The following source identifies a protocol transition in late April 2024 from draft-ietf-acme-ari-01 to draft-ietf-acme-ari-03: LE user ‘beautifulentropy’, “Discontinuing support for ACME clients using draft-ietf-acme-ari-01”, 19 Mar 2024, Discontinuing support for ACME clients using draft-ietf-acme-ari-01 .

The ARI-03 protocol is described in: Samantha Frank, webpage “An Engineer’s Guide to Integrating ARI into Existing ACME Clients”, 25 April 2024, An Engineer’s Guide to Integrating ARI into Existing ACME Clients - Let's Encrypt .

RFC 9773, “ACME Renewal Information (ARI) Extension”, June 2025 appears to be ARI, version 3.

The ARI-03 protocol is concerned about uniformly spreading out the load on the Certificate Authorities (CAs) ACME[2] server. I don't object to that idea in isolation, but in the real world of conflicting social objectives that goal seems to me to be unreasonably burdensome to client software design and implementation. This suggests to me the common pasture problem. CA rate limits will not be obviated by ARI or communal cooperation in an actual ecosystem.

Perhaps you have read some version of the online essay or ebook: Eric S. Raymond, “The Cathedral and the Bazaar”. (A source: The Cathedral and the Bazaar)

I am trying to understand how my personal ACME[2] client could use ARI. I have two design issues with the algorithm for time selection. I am aware that I am not a very knowledgeable programmer and ask for thoughtful philosophical or practical opinions. I have not (yet?) read all of RFC 9773. I have read all of Frank, “An Engineer’s Guide to Integrating ARI into Existing ACME Clients”. When I did, I had design concerns only with the section: “Step 5: Selecting a specific renewal time”.

Section “Step 5: Selecting a specific renewal time”:
draft-ietf-acme-ari provides a suggested algorithm for determining when to renew a certificate. This algorithm is not mandatory, but it is recommended.

  1. Select a uniform random time within the suggested window.
  2. If the selected time is in the past, attempt renewal immediately.
  3. Otherwise, if the client can schedule itself to attempt renewal at exactly the selected time, do so.
  4. Otherwise, if the selected time is before the next time that the client would wake up normally, attempt renewal immediately.
  5. Otherwise, sleep until the next normal wake time, re-check ARI, and return to “1.”

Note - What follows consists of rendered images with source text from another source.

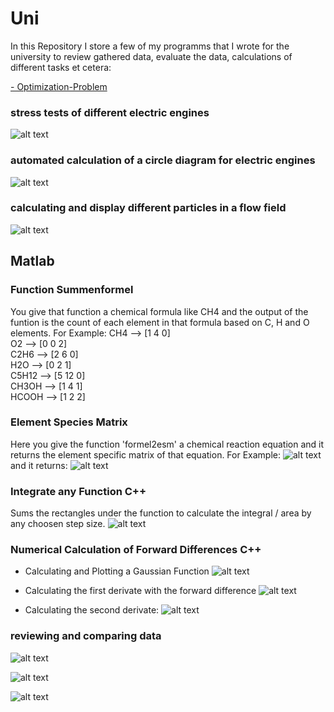 # Uni
In this Repository I store a few of my programms that I wrote for the university to review gathered data, evaluate the data, calculations of different tasks et cetera:

[- Optimization-Problem ](https://github.com/BY571/Dynamic-Programming-and-Optimization-Problems)

[image1]: ./Imgs/Belastungsversuch.png 
[image2]: ./Imgs/Gleichstrommaschinen.png 
[image3]: ./Imgs/Gleichstrommaschinen1.png "circuit1"
[image4]: ./Imgs/Kreisdiagramm.png "circuit2"
[image5]: ./Imgs/Screenshot.png 
[image6]: ./Imgs/ESM.png "Normal Image"
[image7]: ./Imgs/Eq.png "Flipped Image"
[image8]:  ./Imgs/random_color.png
[image9]: ./Imgs/Gaussian_plot.png
[image10]: ./Imgs/Gradient_plot.png
[image11]: ./Imgs/Second_derivative.png
[image12]: ./Imgs/Integral.png



### stress tests of different electric engines
![alt text][image1]

### automated calculation of a circle diagram for electric engines
![alt text][image4]

### calculating and display different particles in a flow field
![alt text][image8]

## Matlab
### Function Summenformel
You give that function a chemical formula like CH4 and the output of the funtion is the count of each element in that formula based on C, H and O elements.
For Example:
CH4 --> [1 4 0]  
O2 --> [0 0 2]  
C2H6 --> [2 6 0]  
H2O --> [0 2 1]  
C5H12 --> [5 12 0]  
CH3OH --> [1 4 1]  
HCOOH --> [1 2 2]  

### Element Species Matrix
Here you give the function 'formel2esm' a chemical reaction equation and it returns the element specific matrix of that equation.
For Example:
![alt text][image7]
and it returns:
![alt text][image6]
### Integrate any Function C++
Sums the rectangles under the function to calculate the integral / area by any choosen step size.
![alt text][image12]


### Numerical Calculation of Forward Differences C++
- Calculating and Plotting a Gaussian Function
![alt text][image9]

- Calculating the first derivate with the forward difference
![alt text][image10]

- Calculating the second derivate:
![alt text][image11]

### reviewing and comparing data
![alt text][image5]

![alt text][image2]

![alt text][image3]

For Lego, we implemented the above logic in the following function:

func (r *RenewalInfoResponse) ShouldRenewAt(now time.Time, willingToSleep time.Duration) *time.Time {

  // Explicitly convert all times to UTC.
  now = now.UTC()
  start := r.SuggestedWindow.Start.UTC()
  end := r.SuggestedWindow.End.UTC()

  // Select a uniform random time within the suggested window.
  window := end.Sub(start)
  randomDuration := time.Duration(rand.Int63n(int64(window)))
  rt := start.Add(randomDuration)

  // If the selected time is in the past, attempt renewal immediately.
  if rt.Before(now) {
    return &now
  }

  // Otherwise, if the client can schedule itself to attempt renewal at exactly the selected time, do so.
  willingToSleepUntil := now.Add(willingToSleep)
  if willingToSleepUntil.After(rt) || willingToSleepUntil.Equal(rt) {
    return &rt
  }

  // TODO: Otherwise, if the selected time is before the next time that the client would wake up normally, attempt renewal immediately.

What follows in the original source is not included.